Jak-STAT regulation of cyst stem cell development in the Drosophila testis

D Sinden  1 M BadgettJ FryT JonesR PalmenX ShengA SimmonsE MatunisM Wawersik
Affiliations

Jak-STAT regulation of cyst stem cell development in the Drosophila testis

D Sinden et al. Dev Biol. .

Abstract

Establishment and maintenance of functional stem cells is critical for organ development and tissue homeostasis. Little is known about the mechanisms underlying stem establishment during organogenesis. Drosophila testes are among the most thoroughly characterized systems for studying stem cell behavior, with germline stem cells (GSCs) and somatic cyst stem cells (CySCs) cohabiting a discrete stem cell niche at the testis apex. GSCs and CySCs are arrayed around hub cells that also comprise the niche and communication between hub cells, GSCs, and CySCs regulates the balance between stem cell maintenance and differentiation.

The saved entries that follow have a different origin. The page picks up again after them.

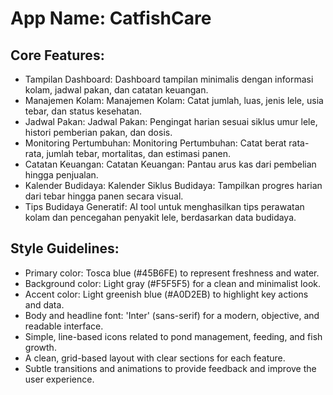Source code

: # **App Name**: CatfishCare

## Core Features:

- Tampilan Dashboard: Dashboard tampilan minimalis dengan informasi kolam, jadwal pakan, dan catatan keuangan.
- Manajemen Kolam: Manajemen Kolam: Catat jumlah, luas, jenis lele, usia tebar, dan status kesehatan.
- Jadwal Pakan: Jadwal Pakan: Pengingat harian sesuai siklus umur lele, histori pemberian pakan, dan dosis.
- Monitoring Pertumbuhan: Monitoring Pertumbuhan: Catat berat rata-rata, jumlah tebar, mortalitas, dan estimasi panen.
- Catatan Keuangan: Catatan Keuangan: Pantau arus kas dari pembelian hingga penjualan.
- Kalender Budidaya: Kalender Siklus Budidaya: Tampilkan progres harian dari tebar hingga panen secara visual.
- Tips Budidaya Generatif: AI tool untuk menghasilkan tips perawatan kolam dan pencegahan penyakit lele, berdasarkan data budidaya.

## Style Guidelines:

- Primary color: Tosca blue (#45B6FE) to represent freshness and water.
- Background color: Light gray (#F5F5F5) for a clean and minimalist look.
- Accent color: Light greenish blue (#A0D2EB) to highlight key actions and data.
- Body and headline font: 'Inter' (sans-serif) for a modern, objective, and readable interface.
- Simple, line-based icons related to pond management, feeding, and fish growth.
- A clean, grid-based layout with clear sections for each feature.
- Subtle transitions and animations to provide feedback and improve the user experience.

Recent data has shown that functional, asymmetrically dividing GSCs are first established at ∼23 h after egg laying during Drosophila testis morphogenesis (Sheng et al., 2009). This process correlates with coalescence of the hub, but development of CySCs from somatic gonadal precursors (SGPs) was not examined. Here, we show that functional CySCs are present at the time of GSC establishment, and that Jak-STAT signaling is necessary and sufficient for CySC maintenance shortly thereafter. Furthermore, hyper-activation of Jak in CySCs promotes expansion of the GSC population, while ectopic Jak activation in the germline induces GSC gene expression in GSC daughter cells but does not prevent spermatogenic differentiation. Together, these observations indicate that, similar to adult testes, Jak-STAT signaling from the hub acts on both GSCs and CySC to regulate their development and differentiation, and that additional signaling from CySCs to the GSCs play a dominant role in controlling GSC maintenance during niche formation.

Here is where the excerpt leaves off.